Nella fotografia scattata dal primo cittadino in Prefettura, dunque, hanno trovato spazio questi ed altri argomenti, come le occupazioni abusive degli alloggi dell’Ater, la realizzazione di costruzioni non autorizzate da demolire o gli allacci, anch’essi abusivi, delle varie utenze domestiche. Maragno ha poi evidenziato la necessità di una maggiore presenza delle forze dell’ordine nel quartiere più problematico della città: carabinieri, polizia, guardia di finanza e agenti della polizia municipale, alternandosi nel presidio del territorio, possono infatti fungere da deterrente contro i reati e, allo stesso tempo, intercettare eventuali condotte illecite. Per tutte queste ragioni, la Prefettura ha stabilito di convocare, per la prossima settimana, un nuovo incontro nel quale, questa volta, saranno coinvolte, oltre al Comune, anche l’Ater, l’Aca, l’Enel e tutti i soggetti interessanti, al fine di elaborare un programma di intervento orientato al ripristino della legalità negli alloggi di via Rimini. Intanto, anche alla luce della lite tra le due residenti delle case popolari, il clima nel quartiere è sempre più teso, soprattutto per via di chi accusa i rom di essere all’origine dei problemi della zona. Tra questi, il consigliere Anthony Aliano (#montesilvano2019) che in più occasioni ha puntato il dito, soprattutto sulla sua pagina Facebook, contro alcune famiglie che vivono in via Rimini. «Da tempo ormai il consigliere istiga all’odio razziale», commenta Maria Spinelli, una delle due donne coinvolte nella lite dei giorni scorsi, «accusando sempre noi rom per ogni cosa che accade nelle case popolari: i rom aggrediscono, i rom lasciano rifiuti, non è vero e per questo vogliamo far sentire la nostra voce, anche attraverso il nostro avvocato se sarà necessario».

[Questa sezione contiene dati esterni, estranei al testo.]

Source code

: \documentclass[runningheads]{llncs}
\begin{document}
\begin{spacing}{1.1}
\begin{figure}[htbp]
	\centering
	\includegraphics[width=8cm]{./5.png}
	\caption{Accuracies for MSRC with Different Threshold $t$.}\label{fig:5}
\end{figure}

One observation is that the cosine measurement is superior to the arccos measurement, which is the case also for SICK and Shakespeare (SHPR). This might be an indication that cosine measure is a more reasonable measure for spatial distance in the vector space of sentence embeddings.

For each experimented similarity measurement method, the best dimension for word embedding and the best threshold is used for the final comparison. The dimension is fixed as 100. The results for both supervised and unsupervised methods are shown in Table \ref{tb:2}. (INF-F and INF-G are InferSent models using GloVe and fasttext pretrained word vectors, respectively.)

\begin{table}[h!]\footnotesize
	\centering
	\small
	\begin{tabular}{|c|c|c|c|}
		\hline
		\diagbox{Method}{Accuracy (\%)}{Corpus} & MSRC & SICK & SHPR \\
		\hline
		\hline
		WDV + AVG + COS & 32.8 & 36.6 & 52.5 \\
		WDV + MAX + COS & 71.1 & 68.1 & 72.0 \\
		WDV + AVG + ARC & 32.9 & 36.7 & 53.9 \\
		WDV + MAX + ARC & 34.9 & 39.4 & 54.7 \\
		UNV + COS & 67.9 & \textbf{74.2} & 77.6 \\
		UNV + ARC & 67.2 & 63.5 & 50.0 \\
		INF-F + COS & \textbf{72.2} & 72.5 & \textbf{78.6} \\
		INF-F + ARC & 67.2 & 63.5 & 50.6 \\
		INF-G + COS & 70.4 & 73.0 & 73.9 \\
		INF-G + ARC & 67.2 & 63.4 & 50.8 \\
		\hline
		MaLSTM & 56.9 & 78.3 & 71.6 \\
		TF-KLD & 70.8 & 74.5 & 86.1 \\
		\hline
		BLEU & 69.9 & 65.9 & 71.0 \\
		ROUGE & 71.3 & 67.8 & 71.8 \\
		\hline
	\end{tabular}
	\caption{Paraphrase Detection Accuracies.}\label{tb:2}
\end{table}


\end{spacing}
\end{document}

Intanto la donna, insieme ad altri residenti di via Rimini, sta organizzando una manifestazione antirazzista per lunedì alle 18.30. Il corteo nasce in risposta alla manifestazione che, parallelamente, proprio il consigliere Aliano, insieme a Fratelli d’Italia, Lega e altri comitati della città, sta promuovendo per lo stesso giorno alle 19 sul tema “Estirpiamo la violenza, seminiamo la legalità”. Un appuntamento che, come spiega il consigliere, nasce per «dire basta a chi semina violenza nei confronti dei cittadini e al degrado e per offrire sostegno a chi vuole vivere sereno in casa propria».